Work order: Here are some records; copy every line that holds the word "single".

########################################

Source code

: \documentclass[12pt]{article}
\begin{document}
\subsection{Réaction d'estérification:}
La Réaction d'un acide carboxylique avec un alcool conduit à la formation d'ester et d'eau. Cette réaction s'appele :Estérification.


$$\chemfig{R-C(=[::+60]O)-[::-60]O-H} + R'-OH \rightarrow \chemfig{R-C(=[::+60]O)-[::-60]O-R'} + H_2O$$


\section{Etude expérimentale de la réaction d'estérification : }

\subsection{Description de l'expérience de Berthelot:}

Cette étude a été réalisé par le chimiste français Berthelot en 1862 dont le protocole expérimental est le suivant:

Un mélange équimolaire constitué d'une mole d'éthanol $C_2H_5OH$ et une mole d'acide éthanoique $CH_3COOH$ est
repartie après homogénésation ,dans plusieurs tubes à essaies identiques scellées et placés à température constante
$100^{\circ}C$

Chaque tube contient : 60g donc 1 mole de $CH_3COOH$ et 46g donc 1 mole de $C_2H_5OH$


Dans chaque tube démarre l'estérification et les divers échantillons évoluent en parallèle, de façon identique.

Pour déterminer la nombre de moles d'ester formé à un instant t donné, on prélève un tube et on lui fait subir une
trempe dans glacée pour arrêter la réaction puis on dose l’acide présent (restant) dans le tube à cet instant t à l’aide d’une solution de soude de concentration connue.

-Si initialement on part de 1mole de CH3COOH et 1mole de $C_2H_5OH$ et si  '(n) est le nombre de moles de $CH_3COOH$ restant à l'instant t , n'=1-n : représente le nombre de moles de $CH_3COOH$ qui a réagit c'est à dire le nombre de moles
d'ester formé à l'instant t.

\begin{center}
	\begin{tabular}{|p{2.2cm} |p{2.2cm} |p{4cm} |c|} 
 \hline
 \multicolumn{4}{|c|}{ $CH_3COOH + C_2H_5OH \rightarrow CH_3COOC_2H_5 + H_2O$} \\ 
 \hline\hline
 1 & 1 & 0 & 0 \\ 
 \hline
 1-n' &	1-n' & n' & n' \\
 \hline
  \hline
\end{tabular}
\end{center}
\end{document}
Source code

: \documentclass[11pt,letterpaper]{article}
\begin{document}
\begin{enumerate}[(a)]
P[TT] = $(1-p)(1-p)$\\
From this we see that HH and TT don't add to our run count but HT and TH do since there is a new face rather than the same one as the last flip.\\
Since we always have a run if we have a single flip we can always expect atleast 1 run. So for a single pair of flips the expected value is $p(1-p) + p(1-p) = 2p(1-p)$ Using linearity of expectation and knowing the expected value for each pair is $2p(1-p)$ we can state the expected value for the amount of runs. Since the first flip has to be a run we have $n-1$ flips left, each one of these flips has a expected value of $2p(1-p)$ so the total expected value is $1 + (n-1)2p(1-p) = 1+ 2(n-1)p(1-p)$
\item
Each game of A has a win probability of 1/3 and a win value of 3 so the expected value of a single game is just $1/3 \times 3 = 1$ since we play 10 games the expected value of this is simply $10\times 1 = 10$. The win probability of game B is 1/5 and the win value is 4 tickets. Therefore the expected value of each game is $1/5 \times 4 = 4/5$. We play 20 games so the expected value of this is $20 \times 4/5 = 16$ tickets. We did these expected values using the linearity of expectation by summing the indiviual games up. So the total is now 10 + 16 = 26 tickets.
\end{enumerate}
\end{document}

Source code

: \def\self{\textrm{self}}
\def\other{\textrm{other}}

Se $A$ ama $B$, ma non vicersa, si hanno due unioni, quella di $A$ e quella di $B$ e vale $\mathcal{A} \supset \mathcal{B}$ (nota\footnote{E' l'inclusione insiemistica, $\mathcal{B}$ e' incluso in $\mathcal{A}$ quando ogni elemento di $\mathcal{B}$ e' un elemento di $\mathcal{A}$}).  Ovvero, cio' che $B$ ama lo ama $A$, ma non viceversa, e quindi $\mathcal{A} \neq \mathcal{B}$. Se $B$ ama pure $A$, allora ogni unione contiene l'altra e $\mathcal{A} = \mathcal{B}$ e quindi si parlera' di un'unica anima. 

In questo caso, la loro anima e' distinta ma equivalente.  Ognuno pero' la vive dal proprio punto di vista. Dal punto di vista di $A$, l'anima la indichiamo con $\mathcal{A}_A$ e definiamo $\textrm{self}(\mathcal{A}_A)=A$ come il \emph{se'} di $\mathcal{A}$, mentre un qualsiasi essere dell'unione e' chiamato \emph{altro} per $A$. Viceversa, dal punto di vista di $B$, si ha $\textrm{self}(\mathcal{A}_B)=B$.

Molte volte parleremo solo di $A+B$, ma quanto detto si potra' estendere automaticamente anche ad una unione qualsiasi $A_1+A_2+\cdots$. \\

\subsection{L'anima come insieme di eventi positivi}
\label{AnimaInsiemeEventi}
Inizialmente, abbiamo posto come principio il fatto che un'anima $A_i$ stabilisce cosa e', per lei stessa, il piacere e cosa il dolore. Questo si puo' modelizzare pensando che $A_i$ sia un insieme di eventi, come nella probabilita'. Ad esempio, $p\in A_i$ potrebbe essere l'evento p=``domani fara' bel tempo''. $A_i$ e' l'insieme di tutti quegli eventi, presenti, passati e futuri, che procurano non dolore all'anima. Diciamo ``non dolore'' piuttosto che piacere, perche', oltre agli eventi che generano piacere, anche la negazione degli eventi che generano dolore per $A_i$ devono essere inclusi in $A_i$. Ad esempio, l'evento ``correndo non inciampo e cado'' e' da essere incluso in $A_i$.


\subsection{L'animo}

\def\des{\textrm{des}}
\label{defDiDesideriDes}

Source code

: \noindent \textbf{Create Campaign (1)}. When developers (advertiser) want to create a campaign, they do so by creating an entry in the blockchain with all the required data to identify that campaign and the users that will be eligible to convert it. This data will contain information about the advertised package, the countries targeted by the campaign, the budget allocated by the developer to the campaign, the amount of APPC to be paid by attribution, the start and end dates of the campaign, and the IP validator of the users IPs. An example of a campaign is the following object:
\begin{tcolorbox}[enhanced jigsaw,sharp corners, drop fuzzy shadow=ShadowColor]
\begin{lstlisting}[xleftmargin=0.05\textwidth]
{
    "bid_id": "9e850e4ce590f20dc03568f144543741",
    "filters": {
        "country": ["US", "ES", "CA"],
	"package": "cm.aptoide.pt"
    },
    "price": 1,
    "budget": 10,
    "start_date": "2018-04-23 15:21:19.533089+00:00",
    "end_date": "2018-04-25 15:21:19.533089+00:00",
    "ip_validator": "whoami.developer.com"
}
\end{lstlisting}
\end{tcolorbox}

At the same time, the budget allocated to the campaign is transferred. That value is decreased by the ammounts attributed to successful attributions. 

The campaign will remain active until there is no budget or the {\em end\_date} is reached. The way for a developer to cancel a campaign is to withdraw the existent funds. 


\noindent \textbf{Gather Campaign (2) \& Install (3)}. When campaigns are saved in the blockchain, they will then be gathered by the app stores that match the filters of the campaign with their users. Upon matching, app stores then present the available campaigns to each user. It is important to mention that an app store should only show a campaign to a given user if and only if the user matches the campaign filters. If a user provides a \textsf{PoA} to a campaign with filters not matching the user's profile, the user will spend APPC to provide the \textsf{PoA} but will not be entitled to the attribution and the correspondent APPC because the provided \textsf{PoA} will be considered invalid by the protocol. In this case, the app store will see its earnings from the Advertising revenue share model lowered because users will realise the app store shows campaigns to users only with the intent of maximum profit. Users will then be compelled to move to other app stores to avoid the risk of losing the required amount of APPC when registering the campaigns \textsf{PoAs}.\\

########################################

Answer box:
Since we always have a run if we have a single flip we can always expect atleast 1 run. So for a single pair of flips the expected value is $p(1-p) + p(1-p) = 2p(1-p)$ Using linearity of expectation and knowing the expected value for each pair is $2p(1-p)$ we can state the expected value for the amount of runs. Since the first flip has to be a run we have $n-1$ flips left, each one of these flips has a expected value of $2p(1-p)$ so the total expected value is $1 + (n-1)2p(1-p) = 1+ 2(n-1)p(1-p)$
Each game of A has a win probability of 1/3 and a win value of 3 so the expected value of a single game is just $1/3 \times 3 = 1$ since we play 10 games the expected value of this is simply $10\times 1 = 10$. The win probability of game B is 1/5 and the win value is 4 tickets. Therefore the expected value of each game is $1/5 \times 4 = 4/5$. We play 20 games so the expected value of this is $20 \times 4/5 = 16$ tickets. We did these expected values using the linearity of expectation by summing the indiviual games up. So the total is now 10 + 16 = 26 tickets.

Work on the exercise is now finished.